Один из двух мятежных генералов принял предложение об амнистии императора Шиньцзу в Синане и выступил против второго, присоединившись к императорской армии в победоносном сражении у Длинной стены, недалеко от горы Каменный Барабан. Во время этого сражения двести кавалеристов, четыре дуй на сардийских конях, сыграли сокрушительную роль, промчавшись по полю боя с левого фланга до правого и обратно с такой быстротой и силой, о которой другие всадники могли только мечтать.
Три человека, двое очень высокие, а третий — с одной рукой, наблюдали это сражение с северного края вершины горы Каменный Барабан. Их лица почти все время ничего не выражали, разве что тот или другой поднимал руку и указывал на сардийцев, скачущих вдоль рядов, великолепных среди бойни. Когда три старика это видели, они улыбались. Иногда они тихо смеялись, в изумлении.
— Мне бы хотелось иметь одного из них, — сказал человек с одной рукой.
— Ты ведь уже не ездишь верхом, — возразил самый высокий.
— Я бы на него смотрел. Я бы наблюдал, как он бегает. Это доставило бы мне радость.
— Почему это он должен отдать тебе сардийского коня? — спросил второй высокий старик.
Однорукий улыбнулся ему:
— Он женился на моей дочери, не так ли?
— Это я знаю. Умная девочка. Хотя и недостаточно послушная, на мой взгляд. Ей было лучше нас покинуть.
— Возможно. А он мог подарить мне коня, как ты считаешь?
— Ты мог попросить. Ему было бы трудно ответить «нет».
Низкорослый человек посмотрел на одного спутника, потом на другого. И с сожалением покачал головой:
— Слишком трудно ответить «нет». Поэтому я не могу просить. — Он снова посмотрел вниз, на поле боя. — Кончено, — сказал он. — Это закончилось еще до того, как началось.
— Ты думаешь, теперь наступит мир?
— Здесь — возможно. Но не повсюду. Мы можем не дожить до мира в Катае.
— Ты этого не можешь знать, — предостерег самый высокий.
— Я доволен хотя бы тем, — сказал третий, — что прожил достаточно долго, чтобы получить ответ насчет волка. С его стороны было учтиво прислать нам весточку. Хотя это неожиданно.
— Ты думал, он сам умрет, когда умрет волк?
— Да. А теперь он пишет нам письма. Это доказывает, что мы можем ошибаться. И еще — необходимость смирения.
Маленький старик посмотрел на него снизу вверх и рассмеялся.
— Это доказывает, что ты можешь ошибаться, — поправил он.
Другие тоже рассмеялись. Учение Каньлиня гласит: вполне допустимо смеяться, когда сердце разрывается от жалости к человечеству.

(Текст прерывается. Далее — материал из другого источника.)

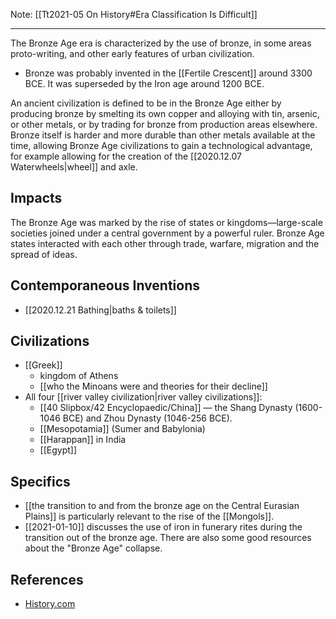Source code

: Note: [[Tt2021-05 On History#Era Classification Is Difficult]]

* * * 

The Bronze Age era is characterized by the use of bronze, in some areas proto-writing, and other early features of urban civilization. 

* Bronze was probably invented in the [[Fertile Crescent]] around 3300 BCE. It was superseded by the Iron age around 1200 BCE. 

An ancient civilization is defined to be in the Bronze Age either by producing bronze by smelting its own copper and alloying with tin, arsenic, or other metals, or by trading for bronze from production areas elsewhere. Bronze itself is harder and more durable than other metals available at the time, allowing Bronze Age civilizations to gain a technological advantage, for example allowing for the creation of the [[2020.12.07 Waterwheels|wheel]] and axle. 

## Impacts

The Bronze Age was marked by the rise of states or kingdoms—large-scale societies joined under a central government by a powerful ruler. Bronze Age states interacted with each other through trade, warfare, migration and the spread of ideas. 

## Contemporaneous Inventions
*  [[2020.12.21 Bathing|baths & toilets]]

## Civilizations

* [[Greek]] 
	* kingdom of Athens
	* [[who the Minoans were and theories for their decline]]
* All four [[river valley civilization|river valley civilizations]]:
	* [[40 Slipbox/42 Encyclopaedic/China]] — the Shang Dynasty (1600-1046 BCE) and Zhou Dynasty (1046-256 BCE).
	* [[Mesopotamia]] (Sumer and Babylonia)
	* [[Harappan]] in India
	* [[Egypt]]

## Specifics
* [[the transition to and from the bronze age on the Central Eurasian Plains]] is particularly relevant to the rise of the [[Mongols]].
* [[2021-01-10]] discusses the use of iron in funerary rites during the transition out of the bronze age. There are also some good resources about the "Bronze Age" collapse. 

## References

* [History.com](https://www.history.com/topics/pre-history/bronze-age)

А потом они повернулись и покинули то место, откуда открывался вид на поле боя.
Мятежный генерал, который принял предложение амнистии от Синаня, мог ожидать предательства, мог даже примириться с ним, но так как империя была в таком отчаянно разоренном состоянии, новые советники нового императора решили, что предложенную амнистию следует соблюдать. Генералу и его солдатам позволили жить и снова занять свои посты на защите Катая.
Солдаты срочно были нужны на Длинной стене, на западе и на юге, на всех границах, прогибающихся внутрь под волнами набегов варваров.
Усталость иногда скорее всего остального может покончить с войной.
Говорили, что в этом случае любимая жена императора, которую некоторые более поздние историки считали опасно проницательной и слишком влиятельной, сыграла свою роль и убедила его выполнить условия этого соглашения — чтобы обезопасить границы Катая.
Первый договор был подготовлен и подписан с Тагурами. Второй — с богю. Их нового кагана, сменившего Хурока, его народ называл Волком. Не совсем понимали почему, — и тогда, и потом, — но как могут цивилизованные люди понять имена варваров, не говоря уже об их обрядах?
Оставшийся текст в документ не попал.